Mitgefühl ist ein Verbrauchsgut

Du bist nicht die Mitte

In Dortmund wurde der mutmaßlich 16-jährige Moumade Dramé aus dem Senegal von der Polizei erschossen. Ersten Aussagen zufolge war es Notwehr.
Nach vielen absurden Kommentaren im Netz habe ich am vergangenen Montag die Dummheit begangen, Einzelheiten zum Schusswaffengebrauch auf der Fanpage zu erklären. Und die Hölle des erregungsbereiten Internetz 2.0 brach über mich hinein.

Ich habe mehrfach versucht zu erklären, dass es mir ausschließlich um den Schusswaffengebrauch in einer Notwehrsituation ging und geht. Nicht um falsches Verhalten der Einsatzkräfte, nicht um Faschismus. Und auch nicht um Rassismus, denn beim Verfassen des ersten Postings wusste ich noch nicht einmal, dass der Getötete Schwarzer war.

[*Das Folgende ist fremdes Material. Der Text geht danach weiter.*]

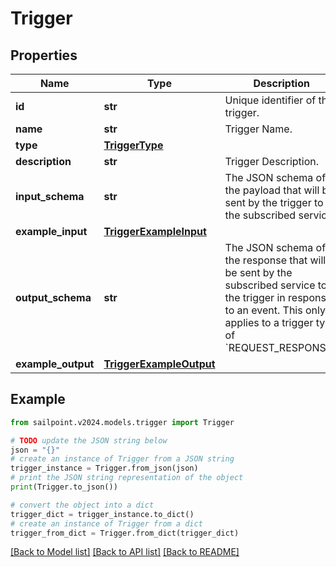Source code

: # Trigger


## Properties

Name | Type | Description | Notes
------------ | ------------- | ------------- | -------------
**id** | **str** | Unique identifier of the trigger. | 
**name** | **str** | Trigger Name. | 
**type** | [**TriggerType**](TriggerType.md) |  | 
**description** | **str** | Trigger Description. | [optional] 
**input_schema** | **str** | The JSON schema of the payload that will be sent by the trigger to the subscribed service. | 
**example_input** | [**TriggerExampleInput**](TriggerExampleInput.md) |  | 
**output_schema** | **str** | The JSON schema of the response that will be sent by the subscribed service to the trigger in response to an event.  This only applies to a trigger type of &#x60;REQUEST_RESPONSE&#x60;. | [optional] 
**example_output** | [**TriggerExampleOutput**](TriggerExampleOutput.md) |  | [optional] 

## Example

```python
from sailpoint.v2024.models.trigger import Trigger

# TODO update the JSON string below
json = "{}"
# create an instance of Trigger from a JSON string
trigger_instance = Trigger.from_json(json)
# print the JSON string representation of the object
print(Trigger.to_json())

# convert the object into a dict
trigger_dict = trigger_instance.to_dict()
# create an instance of Trigger from a dict
trigger_from_dict = Trigger.from_dict(trigger_dict)
```
[[Back to Model list]](../README.md#documentation-for-models) [[Back to API list]](../README.md#documentation-for-api-endpoints) [[Back to README]](../README.md)


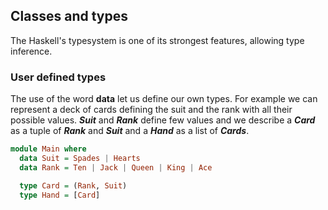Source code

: ## Classes and types
The Haskell's typesystem is one of its strongest features, allowing type inference.

### User defined types
The use of the word **data** let us define our own types. For example we can represent a deck of cards defining the suit and the rank with all their possible values. ***Suit*** and ***Rank*** define few values and we describe a ***Card*** as a tuple of ***Rank*** and ***Suit*** and a ***Hand*** as a list of ***Cards***.

```haskell
module Main where
  data Suit = Spades | Hearts
  data Rank = Ten | Jack | Queen | King | Ace

  type Card = (Rank, Suit)
  type Hand = [Card]
```
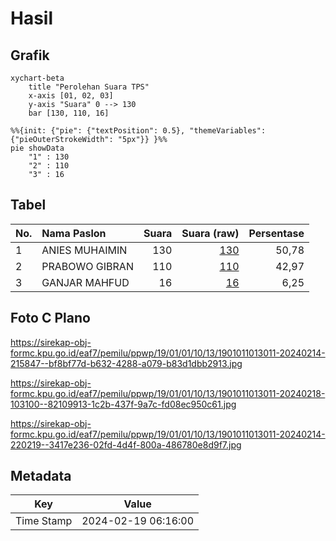 # Hasil

## Grafik

```mermaid
xychart-beta
    title "Perolehan Suara TPS"
    x-axis [01, 02, 03]
    y-axis "Suara" 0 --> 130
    bar [130, 110, 16]
```

```mermaid
%%{init: {"pie": {"textPosition": 0.5}, "themeVariables": {"pieOuterStrokeWidth": "5px"}} }%%
pie showData
    "1" : 130
    "2" : 110
    "3" : 16
```

## Tabel

| No. | Nama Paslon    | Suara | Suara (raw) | Persentase |
|:--- |:-------------- | -----:| -----------:| ----------:|
| 1   | ANIES MUHAIMIN | 130   | [130][p-1]  | 50,78      |
| 2   | PRABOWO GIBRAN | 110   | [110][p-2]  | 42,97      |
| 3   | GANJAR MAHFUD  | 16    | [16][p-3]   | 6,25       |


[p-1]: https://github.com/gigit-pemilu/pemilu-2024-19-kepulauan-bangka-belitung/blob/main/pilpres/hitung-suara/sub/19-kepulauan-bangka-belitung/sub/01-bangka/sub/01-sungailiat/sub/1013-bukit-betung/sub/011-tps/sub/paslon-1.txt
[p-2]: https://github.com/gigit-pemilu/pemilu-2024-19-kepulauan-bangka-belitung/blob/main/pilpres/hitung-suara/sub/19-kepulauan-bangka-belitung/sub/01-bangka/sub/01-sungailiat/sub/1013-bukit-betung/sub/011-tps/sub/paslon-2.txt
[p-3]: https://github.com/gigit-pemilu/pemilu-2024-19-kepulauan-bangka-belitung/blob/main/pilpres/hitung-suara/sub/19-kepulauan-bangka-belitung/sub/01-bangka/sub/01-sungailiat/sub/1013-bukit-betung/sub/011-tps/sub/paslon-3.txt

## Foto C Plano

https://sirekap-obj-formc.kpu.go.id/eaf7/pemilu/ppwp/19/01/01/10/13/1901011013011-20240214-215847--bf8bf77d-b632-4288-a079-b83d1dbb2913.jpg

https://sirekap-obj-formc.kpu.go.id/eaf7/pemilu/ppwp/19/01/01/10/13/1901011013011-20240218-103100--82109913-1c2b-437f-9a7c-fd08ec950c61.jpg

https://sirekap-obj-formc.kpu.go.id/eaf7/pemilu/ppwp/19/01/01/10/13/1901011013011-20240214-220219--3417e236-02fd-4d4f-800a-486780e8d9f7.jpg


## Metadata

| Key        | Value               |
| ---------- | ------------------- |
| Time Stamp | 2024-02-19 06:16:00 |



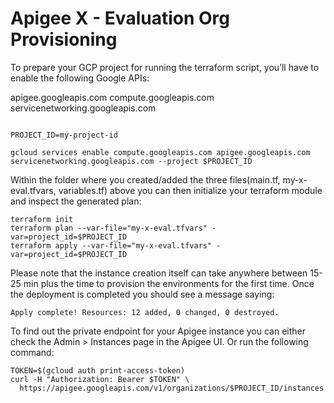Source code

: # Apigee X - Evaluation Org Provisioning

To prepare your GCP project for running the terraform script, you’ll have to enable the following Google APIs:

apigee.googleapis.com
compute.googleapis.com
servicenetworking.googleapis.com

```console

PROJECT_ID=my-project-id

gcloud services enable compute.googleapis.com apigee.googleapis.com servicenetworking.googleapis.com --project $PROJECT_ID
```

Within the folder where you created/added the three files(main.tf, my-x-eval.tfvars, variables.tf) above you can then initialize your terraform module and inspect the generated plan:

```console
terraform init
terraform plan --var-file="my-x-eval.tfvars" -var=project_id=$PROJECT_ID
terraform apply --var-file="my-x-eval.tfvars" -var=project_id=$PROJECT_ID
```

Please note that the instance creation itself can take anywhere between 15-25 min plus the time to provision the environments for the first time.
Once the deployment is completed you should see a message saying:

```console
Apply complete! Resources: 12 added, 0 changed, 0 destroyed.
```

To find out the private endpoint for your Apigee instance you can either check the Admin > Instances page in the Apigee UI. Or run the following command:

```console
TOKEN=$(gcloud auth print-access-token) 
curl -H "Authorization: Bearer $TOKEN" \ 
  https://apigee.googleapis.com/v1/organizations/$PROJECT_ID/instances
``` 
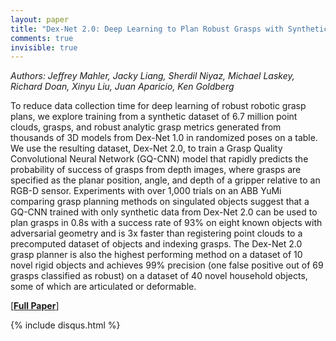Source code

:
 ```yaml
---
layout: paper
title: "Dex-Net 2.0: Deep Learning to Plan Robust Grasps with Synthetic Point Clouds and Analytic Grasp Metrics"
comments: true
invisible: true
---
```


<p class="text-left"><i>Authors: Jeffrey Mahler, Jacky Liang, Sherdil Niyaz, Michael Laskey, Richard Doan, Xinyu Liu, Juan Aparicio, Ken Goldberg</i></p>

To reduce data collection time for deep learning of robust robotic grasp plans, we explore training from a synthetic dataset of 6.7 million point clouds, grasps, and robust analytic grasp metrics generated from thousands of 3D models from Dex-Net 1.0 in randomized poses on a table. We use the resulting dataset, Dex-Net 2.0, to train a Grasp Quality Convolutional Neural Network (GQ-CNN) model that rapidly predicts the probability of success of grasps from depth images, where grasps are specified as the planar position, angle, and depth of a gripper relative to an RGB-D sensor. Experiments with over 1,000 trials on an ABB YuMi comparing grasp planning methods on singulated objects suggest that a GQ-CNN trained  with only synthetic data from Dex-Net 2.0 can be used to plan grasps in 0.8s with a success rate of 93% on eight known objects with adversarial geometry and is 3x faster than registering point clouds to a precomputed dataset of objects and indexing grasps. The Dex-Net 2.0 grasp planner is also the highest performing method on a dataset of 10 novel rigid objects and achieves 99% precision (one false positive out of 69 grasps classified as robust) on a dataset of 40 novel household objects, some of which are articulated or deformable.

[<b><a href="https://storage.googleapis.com/rss2017-papers/19.pdf">Full Paper</a></b>]

{% include disqus.html %}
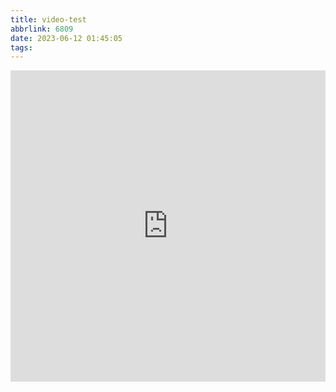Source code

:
 ```yaml
---
title: video-test
abbrlink: 6809
date: 2023-06-12 01:45:05
tags:
---
```


<iframe 
	height=498 width=100% 
	src="https://tencent.cos.mobaijun.com/video/1.mp4" 
	frameborder=0 allowfullscreen>
</iframe>
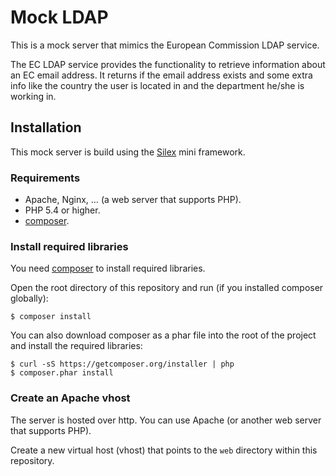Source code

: 
# Mock LDAP

This is a mock server that mimics the European Commission LDAP service.

The EC LDAP service provides the functionality to retrieve information about an
EC email address. It returns if the email address exists and some extra info
like the country the user is located in and the department he/she is working in.


## Installation

This mock server is build using the [Silex](http://silex.sensiolabs.org/) mini 
framework.


### Requirements

* Apache, Nginx, … (a web server that supports PHP).
* PHP 5.4 or higher.
* [composer](http://getcomposer.org/).


### Install required libraries

You need [composer](http://getcomposer.org/) to install required libraries.

Open the root directory of this repository and run (if you installed composer 
globally):

```
$ composer install
```

You can also download composer as a phar file into the root of the project and
install the required libraries:

```
$ curl -sS https://getcomposer.org/installer | php
$ composer.phar install
```


### Create an Apache vhost

The server is hosted over http. You can use Apache (or another web server that 
supports PHP).

Create a new virtual host (vhost) that points to the `web` directory within 
this repository. 
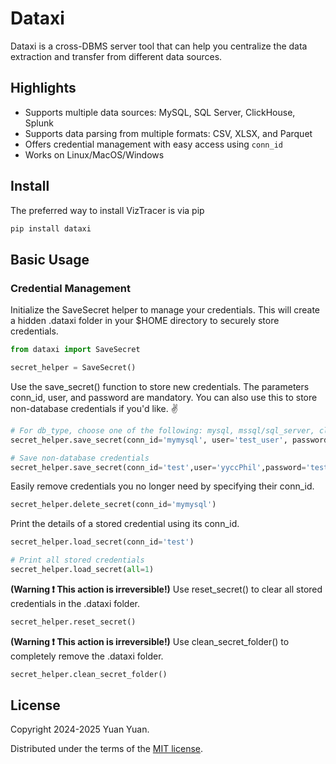 # Dataxi

Dataxi is a cross-DBMS server tool that can help you centralize the data extraction and transfer from different data sources.

## Highlights

* Supports multiple data sources: MySQL, SQL Server, ClickHouse, Splunk
* Supports data parsing from multiple formats: CSV, XLSX, and Parquet
* Offers credential management with easy access using `conn_id`
* Works on Linux/MacOS/Windows

## Install

The preferred way to install VizTracer is via pip

```sh
pip install dataxi
```

## Basic Usage

### Credential Management

Initialize the SaveSecret helper to manage your credentials. This will create a hidden .dataxi folder in your $HOME directory to securely store credentials.

```python
from dataxi import SaveSecret

secret_helper = SaveSecret()
```

Use the save_secret() function to store new credentials. The parameters conn_id, user, and password are mandatory. You can also use this to store non-database credentials if you'd like. :v: 

```python
# For db_type, choose one of the following: mysql, mssql/sql_server, clickhouse/ch
secret_helper.save_secret(conn_id='mymysql', user='test_user', password='test_pw', db_type='mysql', host='test.net', port='3306', database='test_db')

# Save non-database credentials
secret_helper.save_secret(conn_id='test',user='yyccPhil',password='test_pw')
```

Easily remove credentials you no longer need by specifying their conn_id.

```python
secret_helper.delete_secret(conn_id='mymysql')
```

Print the details of a stored credential using its conn_id.

```python
secret_helper.load_secret(conn_id='test')

# Print all stored credentials
secret_helper.load_secret(all=1)
```

**(Warning :exclamation: This action is irreversible!)** Use reset_secret() to clear all stored credentials in the .dataxi folder.

```python
secret_helper.reset_secret()
```

**(Warning :exclamation: This action is irreversible!)** Use clean_secret_folder() to completely remove the .dataxi folder.

```python
secret_helper.clean_secret_folder()
```

## License

Copyright 2024-2025 Yuan Yuan.

Distributed under the terms of the  [MIT license](https://github.com/yyccPhil/dataxi/blob/main/LICENSE).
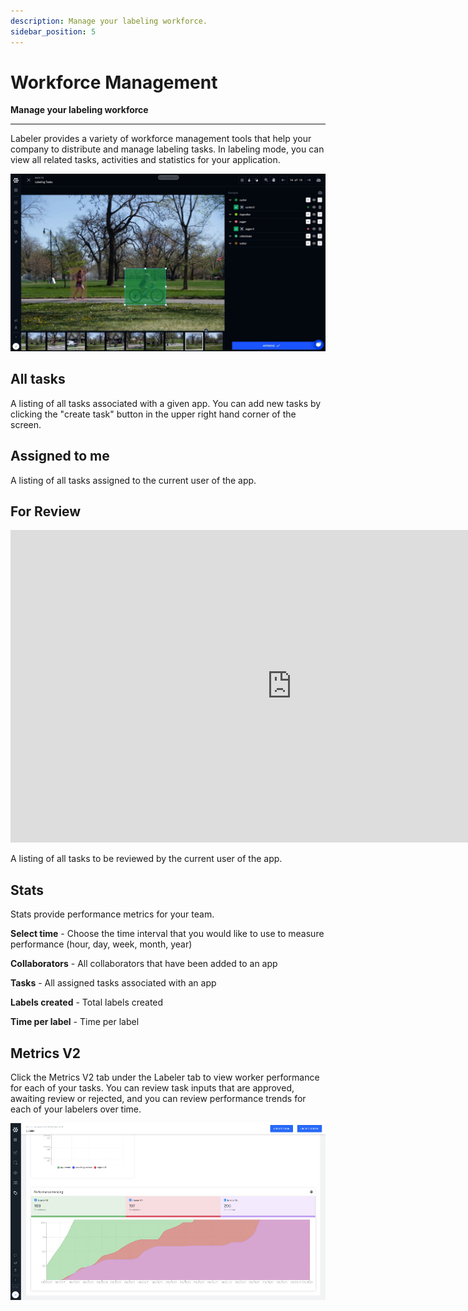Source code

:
 ```yaml
---
description: Manage your labeling workforce.
sidebar_position: 5
---
```


# Workforce Management

**Manage your labeling workforce**
<hr />

Labeler provides a variety of workforce management tools that help your company to distribute and manage labeling tasks. In labeling mode, you can view all related tasks, activities and statistics for your application.

![](/img/review.jpg)

## All tasks

A listing of all tasks associated with a given app. You can add new tasks by clicking the "create task" button in the upper right hand corner of the screen.

## Assigned to me

A listing of all tasks assigned to the current user of the app.

## For Review

<iframe width="900" height="500" src="https://www.youtube.com/embed/Py2NuRNicTY" frameborder="0" allow="accelerometer; autoplay; clipboard-write; encrypted-media; gyroscope; picture-in-picture" allowfullscreen></iframe>

<!--{% embed url="https://youtu.be/Py2NuRNicTY" caption="Clarifai Labeler: Review Work" %}-->

A listing of all tasks to be reviewed by the current user of the app.

## Stats

Stats provide performance metrics for your team.

**Select time** - Choose the time interval that you would like to use to measure performance \(hour, day, week, month, year\)

**Collaborators** - All collaborators that have been added to an app

**Tasks** - All assigned tasks associated with an app

**Labels created** - Total labels created

**Time per label** - Time per label

## Metrics V2

Click the Metrics V2 tab under the Labeler tab to view worker performance for each of your tasks. You can  review task inputs that are approved, awaiting review or rejected, and you can review performance trends for each of your labelers over time. 

![Metrics V2](/img/task-reporter.jpg)
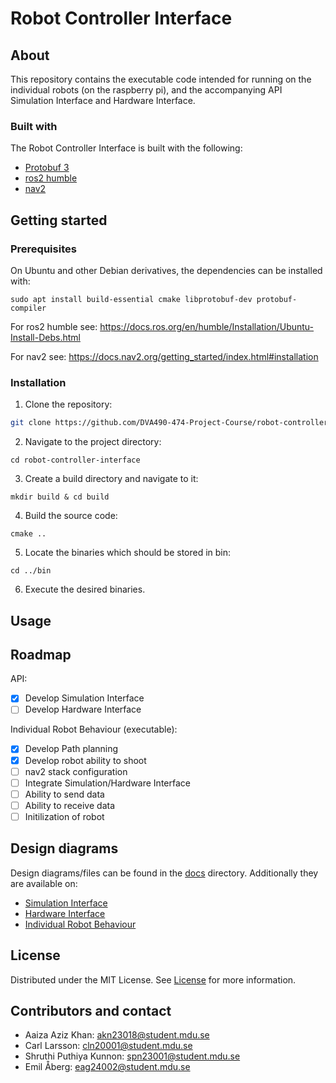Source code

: Robot Controller Interface
=======================

About
-----------------------
This repository contains the executable code intended for running on the individual robots (on the raspberry pi), and the accompanying API Simulation Interface and Hardware Interface.

### Built with
The Robot Controller Interface is built with the following:

- [Protobuf 3](https://protobuf.dev/)
- [ros2 humble](https://docs.ros.org/en/humble/index.html)
- [nav2](https://docs.nav2.org/)

Getting started
-----------------------

### Prerequisites
On Ubuntu and other Debian derivatives, the dependencies can be installed with:
```
sudo apt install build-essential cmake libprotobuf-dev protobuf-compiler
```

For ros2 humble see: https://docs.ros.org/en/humble/Installation/Ubuntu-Install-Debs.html

For nav2 see: https://docs.nav2.org/getting_started/index.html#installation

### Installation
1. Clone the repository:
```sh
git clone https://github.com/DVA490-474-Project-Course/robot-controller-interface.git
```
2. Navigate to the project directory:
```
cd robot-controller-interface
```
3. Create a build directory and navigate to it:
```
mkdir build & cd build
```
4. Build the source code:
```
cmake ..
```
5. Locate the binaries which should be stored in bin:
```
cd ../bin
```
6. Execute the desired binaries.

Usage
-----------------------

Roadmap
-----------------------
API:
- [x] Develop Simulation Interface
- [ ] Develop Hardware Interface

Individual Robot Behaviour (executable):
- [x] Develop Path planning 
- [x] Develop robot ability to shoot
- [ ] nav2 stack configuration
- [ ] Integrate Simulation/Hardware Interface
- [ ] Ability to send data
- [ ] Ability to receive data
- [ ] Initilization of robot

Design diagrams
-----------------------
Design diagrams/files can be found in the [docs](/docs) directory. Additionally they are available on:
- [Simulation Interface](https://www.mermaidchart.com/raw/16fc3609-d826-440a-bef5-40a7a39f1140?theme=dark&version=v0.1&format=svg)
- [Hardware Interface]()
- [Individual Robot Behaviour](https://www.mermaidchart.com/raw/dc459e07-4c98-46b8-8ac0-41c56aa6950f?theme=dark&version=v0.1&format=svg)

License
-----------------------
Distributed under the MIT License. See [License](/LICENSE) for more information.

Contributors and contact
-----------------------
- Aaiza Aziz Khan: akn23018@student.mdu.se
- Carl Larsson: cln20001@student.mdu.se
- Shruthi Puthiya Kunnon: spn23001@student.mdu.se
- Emil Åberg: eag24002@student.mdu.se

Als Höhepunkt habe ich mich gestern darüber lustig gemacht, dass eine „queere und antifaschistische“ Facebook Gruppe mich auf eine Black List gesetzt hat. Zusammen mit der AfD, KenFM, Sahra Wagenknecht und anderen Illustren. Jetzt hab‘ ich die auch noch an der Backe.

Ich habe tagelang darüber nachgedacht, warum es für viele Menschen unerträglich zu sein scheint, wenn man nicht in diesen Aufschrei einsteigt. Und einem solche Themen wie LBGTQ – sorry, aber die Abkürzung wird immer länger – nicht interessieren.
Durch einen Kommentar kam ich darauf, worin das fundamentale Missverständnis besteht.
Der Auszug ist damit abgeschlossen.